**Instructions to follow**
Below are some records. Pull every line that contains the word "false".

**Given records**
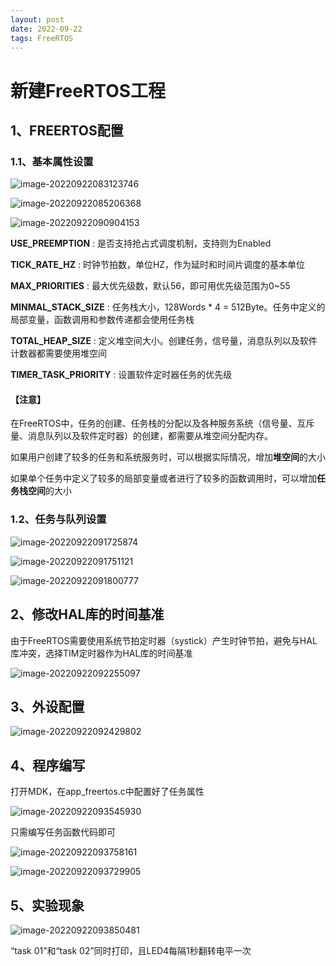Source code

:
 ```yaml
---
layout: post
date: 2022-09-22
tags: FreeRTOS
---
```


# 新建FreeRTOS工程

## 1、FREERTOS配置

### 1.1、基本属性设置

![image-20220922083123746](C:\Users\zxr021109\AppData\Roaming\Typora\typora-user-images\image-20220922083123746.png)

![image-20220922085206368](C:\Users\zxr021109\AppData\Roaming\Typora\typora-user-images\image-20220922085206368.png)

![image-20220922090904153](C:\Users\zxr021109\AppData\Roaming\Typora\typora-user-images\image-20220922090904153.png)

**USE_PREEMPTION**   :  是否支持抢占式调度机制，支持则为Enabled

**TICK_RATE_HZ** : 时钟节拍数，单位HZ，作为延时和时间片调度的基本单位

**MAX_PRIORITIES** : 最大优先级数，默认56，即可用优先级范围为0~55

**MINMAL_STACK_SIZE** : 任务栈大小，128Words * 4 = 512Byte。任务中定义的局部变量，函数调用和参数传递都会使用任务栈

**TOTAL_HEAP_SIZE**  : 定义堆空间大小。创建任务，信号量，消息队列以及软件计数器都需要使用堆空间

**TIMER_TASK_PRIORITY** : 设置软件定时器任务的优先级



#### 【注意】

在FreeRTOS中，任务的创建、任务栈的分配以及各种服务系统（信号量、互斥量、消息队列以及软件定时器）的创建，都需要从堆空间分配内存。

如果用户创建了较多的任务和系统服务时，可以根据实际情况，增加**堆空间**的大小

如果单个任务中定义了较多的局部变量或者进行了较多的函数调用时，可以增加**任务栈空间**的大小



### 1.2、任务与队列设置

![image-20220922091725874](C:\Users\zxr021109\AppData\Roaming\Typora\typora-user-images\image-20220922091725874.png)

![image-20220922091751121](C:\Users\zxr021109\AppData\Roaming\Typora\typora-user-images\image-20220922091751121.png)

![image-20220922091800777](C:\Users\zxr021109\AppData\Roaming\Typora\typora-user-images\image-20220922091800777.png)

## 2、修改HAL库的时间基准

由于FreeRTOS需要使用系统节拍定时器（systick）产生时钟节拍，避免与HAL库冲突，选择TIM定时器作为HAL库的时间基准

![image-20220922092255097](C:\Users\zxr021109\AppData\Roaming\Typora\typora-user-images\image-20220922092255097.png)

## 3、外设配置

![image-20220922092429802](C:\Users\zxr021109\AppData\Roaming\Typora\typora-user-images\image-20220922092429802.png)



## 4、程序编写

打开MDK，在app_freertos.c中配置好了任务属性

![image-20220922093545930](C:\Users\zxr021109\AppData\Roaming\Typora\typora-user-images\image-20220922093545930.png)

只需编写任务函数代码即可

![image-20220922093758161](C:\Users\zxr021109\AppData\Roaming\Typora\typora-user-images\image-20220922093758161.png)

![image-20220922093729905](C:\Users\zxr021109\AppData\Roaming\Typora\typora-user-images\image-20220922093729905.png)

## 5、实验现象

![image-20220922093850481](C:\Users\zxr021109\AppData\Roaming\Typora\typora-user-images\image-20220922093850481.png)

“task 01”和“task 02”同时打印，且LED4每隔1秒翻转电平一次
* * *
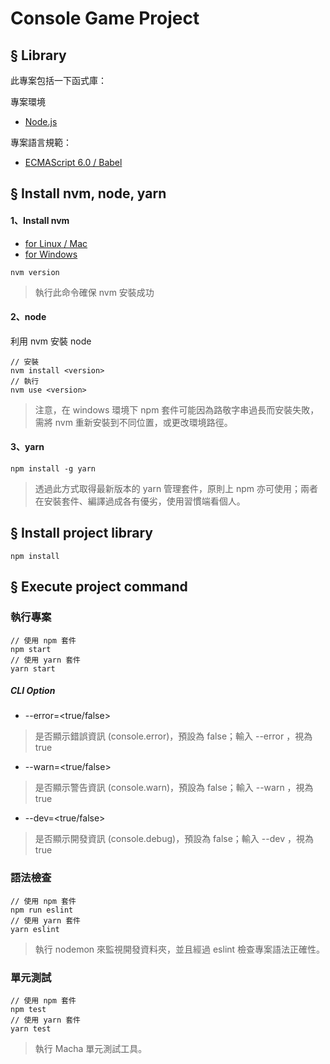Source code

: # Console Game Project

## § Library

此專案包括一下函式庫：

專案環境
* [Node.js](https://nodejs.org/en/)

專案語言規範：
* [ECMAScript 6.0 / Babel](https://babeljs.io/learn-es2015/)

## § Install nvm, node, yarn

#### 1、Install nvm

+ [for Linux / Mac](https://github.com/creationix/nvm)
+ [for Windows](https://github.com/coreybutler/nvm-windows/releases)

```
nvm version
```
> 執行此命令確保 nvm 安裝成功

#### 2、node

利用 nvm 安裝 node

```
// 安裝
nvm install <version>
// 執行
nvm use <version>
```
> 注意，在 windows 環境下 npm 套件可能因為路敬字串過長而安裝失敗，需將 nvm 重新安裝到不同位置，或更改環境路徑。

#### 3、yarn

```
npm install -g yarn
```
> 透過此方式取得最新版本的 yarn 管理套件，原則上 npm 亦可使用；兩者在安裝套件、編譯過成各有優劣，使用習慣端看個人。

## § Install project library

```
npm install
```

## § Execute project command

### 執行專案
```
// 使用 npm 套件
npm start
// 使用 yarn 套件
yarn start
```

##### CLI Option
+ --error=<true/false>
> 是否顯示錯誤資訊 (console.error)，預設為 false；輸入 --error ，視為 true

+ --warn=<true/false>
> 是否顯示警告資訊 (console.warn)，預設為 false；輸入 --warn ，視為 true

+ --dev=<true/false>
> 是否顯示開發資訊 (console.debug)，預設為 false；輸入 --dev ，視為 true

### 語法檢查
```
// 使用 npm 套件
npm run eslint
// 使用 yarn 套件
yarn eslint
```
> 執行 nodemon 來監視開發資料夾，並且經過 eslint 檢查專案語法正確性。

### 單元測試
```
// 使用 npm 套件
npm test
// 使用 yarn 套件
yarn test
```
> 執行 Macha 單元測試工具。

**Answer below**
+ --error=<true/false>
> 是否顯示錯誤資訊 (console.error)，預設為 false；輸入 --error ，視為 true
+ --warn=<true/false>
> 是否顯示警告資訊 (console.warn)，預設為 false；輸入 --warn ，視為 true
+ --dev=<true/false>
> 是否顯示開發資訊 (console.debug)，預設為 false；輸入 --dev ，視為 true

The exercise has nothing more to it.